Extracted records:
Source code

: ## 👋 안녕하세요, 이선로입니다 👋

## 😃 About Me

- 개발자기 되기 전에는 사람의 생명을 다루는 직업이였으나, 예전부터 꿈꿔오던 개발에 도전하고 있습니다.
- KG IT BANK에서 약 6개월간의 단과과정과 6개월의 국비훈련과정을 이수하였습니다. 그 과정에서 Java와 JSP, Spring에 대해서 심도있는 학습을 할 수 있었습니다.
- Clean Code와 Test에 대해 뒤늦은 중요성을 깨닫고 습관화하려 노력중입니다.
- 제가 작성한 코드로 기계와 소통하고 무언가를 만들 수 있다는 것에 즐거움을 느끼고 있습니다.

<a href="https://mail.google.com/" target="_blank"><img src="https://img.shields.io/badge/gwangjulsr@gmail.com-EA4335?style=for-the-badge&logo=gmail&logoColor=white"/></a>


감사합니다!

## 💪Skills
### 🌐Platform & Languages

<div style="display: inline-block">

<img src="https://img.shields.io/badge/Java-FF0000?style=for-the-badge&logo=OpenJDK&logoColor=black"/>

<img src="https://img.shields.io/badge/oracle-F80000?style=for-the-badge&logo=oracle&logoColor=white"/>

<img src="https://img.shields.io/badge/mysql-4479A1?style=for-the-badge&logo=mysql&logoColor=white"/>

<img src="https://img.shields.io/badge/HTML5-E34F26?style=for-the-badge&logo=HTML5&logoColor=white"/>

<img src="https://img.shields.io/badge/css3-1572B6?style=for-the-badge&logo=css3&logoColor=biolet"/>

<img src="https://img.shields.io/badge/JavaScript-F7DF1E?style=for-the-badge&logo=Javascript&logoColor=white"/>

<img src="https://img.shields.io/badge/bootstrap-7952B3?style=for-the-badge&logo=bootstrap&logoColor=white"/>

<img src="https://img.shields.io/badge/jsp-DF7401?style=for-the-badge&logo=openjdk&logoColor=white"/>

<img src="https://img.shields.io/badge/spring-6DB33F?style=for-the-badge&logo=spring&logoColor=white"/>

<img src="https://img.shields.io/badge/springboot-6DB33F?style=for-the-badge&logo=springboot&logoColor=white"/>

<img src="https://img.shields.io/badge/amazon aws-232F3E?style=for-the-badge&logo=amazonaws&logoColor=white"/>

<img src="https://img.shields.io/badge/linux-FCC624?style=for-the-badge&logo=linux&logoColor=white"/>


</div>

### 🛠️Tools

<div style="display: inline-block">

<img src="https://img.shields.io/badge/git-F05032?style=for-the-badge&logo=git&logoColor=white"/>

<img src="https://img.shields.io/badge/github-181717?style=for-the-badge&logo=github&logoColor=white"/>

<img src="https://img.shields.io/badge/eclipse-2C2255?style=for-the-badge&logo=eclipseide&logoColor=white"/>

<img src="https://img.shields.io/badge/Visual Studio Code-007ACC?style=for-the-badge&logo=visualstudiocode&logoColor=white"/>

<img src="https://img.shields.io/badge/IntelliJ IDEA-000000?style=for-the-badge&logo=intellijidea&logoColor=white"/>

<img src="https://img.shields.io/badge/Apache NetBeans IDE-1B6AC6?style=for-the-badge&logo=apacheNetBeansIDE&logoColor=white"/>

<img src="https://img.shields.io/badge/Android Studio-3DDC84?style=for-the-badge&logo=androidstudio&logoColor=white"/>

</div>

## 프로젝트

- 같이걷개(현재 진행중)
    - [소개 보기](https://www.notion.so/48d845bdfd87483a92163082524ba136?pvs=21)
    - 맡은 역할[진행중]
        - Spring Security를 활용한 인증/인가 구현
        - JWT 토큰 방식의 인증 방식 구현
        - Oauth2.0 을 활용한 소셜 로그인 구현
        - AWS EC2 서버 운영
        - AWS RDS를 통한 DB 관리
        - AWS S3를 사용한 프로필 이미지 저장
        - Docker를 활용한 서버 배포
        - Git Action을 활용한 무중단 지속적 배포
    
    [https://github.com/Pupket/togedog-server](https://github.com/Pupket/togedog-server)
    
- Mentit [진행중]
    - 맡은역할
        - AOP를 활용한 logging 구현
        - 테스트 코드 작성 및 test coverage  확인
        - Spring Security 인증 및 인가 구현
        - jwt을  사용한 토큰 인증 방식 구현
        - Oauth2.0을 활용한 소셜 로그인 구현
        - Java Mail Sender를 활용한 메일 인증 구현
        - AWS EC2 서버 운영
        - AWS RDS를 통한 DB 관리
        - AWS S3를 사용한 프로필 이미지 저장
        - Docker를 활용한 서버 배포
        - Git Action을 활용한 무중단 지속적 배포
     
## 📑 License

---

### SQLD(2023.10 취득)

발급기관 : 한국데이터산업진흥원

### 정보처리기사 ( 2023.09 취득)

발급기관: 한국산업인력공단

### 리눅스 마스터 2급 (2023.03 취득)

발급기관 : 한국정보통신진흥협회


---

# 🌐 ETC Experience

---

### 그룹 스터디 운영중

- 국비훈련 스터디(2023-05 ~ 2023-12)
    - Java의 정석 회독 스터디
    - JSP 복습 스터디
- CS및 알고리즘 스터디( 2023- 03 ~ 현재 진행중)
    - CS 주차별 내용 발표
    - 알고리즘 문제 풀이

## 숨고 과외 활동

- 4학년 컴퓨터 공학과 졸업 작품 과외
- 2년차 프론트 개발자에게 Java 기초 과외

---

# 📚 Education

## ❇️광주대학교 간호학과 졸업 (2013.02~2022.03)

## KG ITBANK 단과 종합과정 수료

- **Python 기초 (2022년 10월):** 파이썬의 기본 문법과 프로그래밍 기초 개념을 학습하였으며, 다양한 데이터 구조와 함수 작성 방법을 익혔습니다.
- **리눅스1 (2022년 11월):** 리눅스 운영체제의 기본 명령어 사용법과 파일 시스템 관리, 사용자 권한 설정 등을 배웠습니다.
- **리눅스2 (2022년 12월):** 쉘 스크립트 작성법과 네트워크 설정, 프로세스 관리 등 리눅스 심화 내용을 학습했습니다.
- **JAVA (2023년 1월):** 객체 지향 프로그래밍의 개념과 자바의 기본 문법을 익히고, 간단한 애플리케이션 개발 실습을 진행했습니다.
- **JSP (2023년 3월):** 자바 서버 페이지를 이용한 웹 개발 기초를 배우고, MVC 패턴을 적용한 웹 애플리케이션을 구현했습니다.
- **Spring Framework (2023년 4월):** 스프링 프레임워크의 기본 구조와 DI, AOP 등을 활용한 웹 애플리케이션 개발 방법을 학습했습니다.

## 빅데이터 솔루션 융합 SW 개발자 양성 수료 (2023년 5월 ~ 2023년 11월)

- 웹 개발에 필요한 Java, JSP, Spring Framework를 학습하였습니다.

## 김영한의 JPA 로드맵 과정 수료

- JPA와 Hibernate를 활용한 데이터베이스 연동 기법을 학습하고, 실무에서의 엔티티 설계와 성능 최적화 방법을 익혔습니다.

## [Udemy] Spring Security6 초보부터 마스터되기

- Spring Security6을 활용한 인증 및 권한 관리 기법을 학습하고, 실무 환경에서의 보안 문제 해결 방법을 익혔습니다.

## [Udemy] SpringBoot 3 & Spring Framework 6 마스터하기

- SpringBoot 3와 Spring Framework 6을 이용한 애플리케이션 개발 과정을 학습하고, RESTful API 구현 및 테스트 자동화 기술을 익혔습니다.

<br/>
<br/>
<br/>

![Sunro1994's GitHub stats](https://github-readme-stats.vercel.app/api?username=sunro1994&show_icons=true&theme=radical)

Task description: Where the string "학습했습니다" turns up in a line of the data above, copy that whole line.

Reply to the exercise:
- **리눅스2 (2022년 12월):** 쉘 스크립트 작성법과 네트워크 설정, 프로세스 관리 등 리눅스 심화 내용을 학습했습니다.
- **Spring Framework (2023년 4월):** 스프링 프레임워크의 기본 구조와 DI, AOP 등을 활용한 웹 애플리케이션 개발 방법을 학습했습니다.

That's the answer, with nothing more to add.